Oh, that goes without saying. I think all of our kids are excited. There's been so much hype about us upgrading the program and moving into Hockey East that when we hit the ice Friday night I think our kids will be raring to go and looking forward to the opportunity to play against Penn State.
I know you guys have obviously been practicing for a few weeks and you had an exhibition a few days ago. How does everything look so far, how does the team look on the ice?
It's been great. We have terrific senior leadership with Ryan Tyson, Trevor Gerling. Pat Kirtland, a junior, is also one of our captains. But our other seniors, Jacob Poe, Cody Sharib, Tommy Comunale, Brad Smith, they've done an excellent job of letting the newcomers - and we have one transfer student and 10 freshman - they really understand the type of team we're trying to build here at the University of Connecticut and they've done a great job of relaying that message to our younger guys.
Before I get into a little bit of the bigger picture stuff, I wanted to talk about Friday night and this weekend.

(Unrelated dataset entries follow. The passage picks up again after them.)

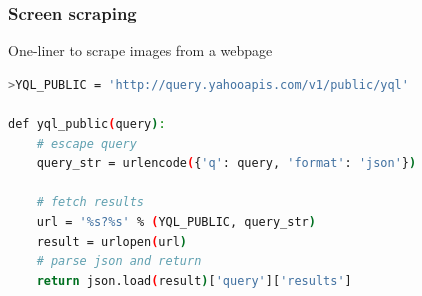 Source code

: \begin{frame}[fragile]
  \frametitle{Screen scraping}

    \begin{block}{One-liner to scrape images from a webpage}
        \begin{lstlisting}[language=bash]
>YQL_PUBLIC = 'http://query.yahooapis.com/v1/public/yql'

def yql_public(query):
    # escape query
    query_str = urlencode({'q': query, 'format': 'json'})

    # fetch results
    url = '%s?%s' % (YQL_PUBLIC, query_str)
    result = urlopen(url)
    # parse json and return
    return json.load(result)['query']['results']

        \end{lstlisting}
    \end{block}
\end{frame}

Obviously, you guys are going over to Penn State. What are some of the challenges they present to you guys in the opening series. Just talk a little bit about the keys to that match-up for you guys.
Well, Matt, I don't know a whole lot about their club except for the fact that I know Guy Gadowsky has been a very successful coach wherever he's gone. He won at Alaska-Fairbanks, he won at Princeton and I know he's building a great program out there at Penn State. They've got a beautiful arena, they finished the season fairly strong last year - they knocked off Michigan in the Big Ten Tournament, they lost in the semifinals in a hard-fought game to Wisconsin 2-1. From what I've heard, they're a very big and physical team so I think we'll have our hands full on Friday night.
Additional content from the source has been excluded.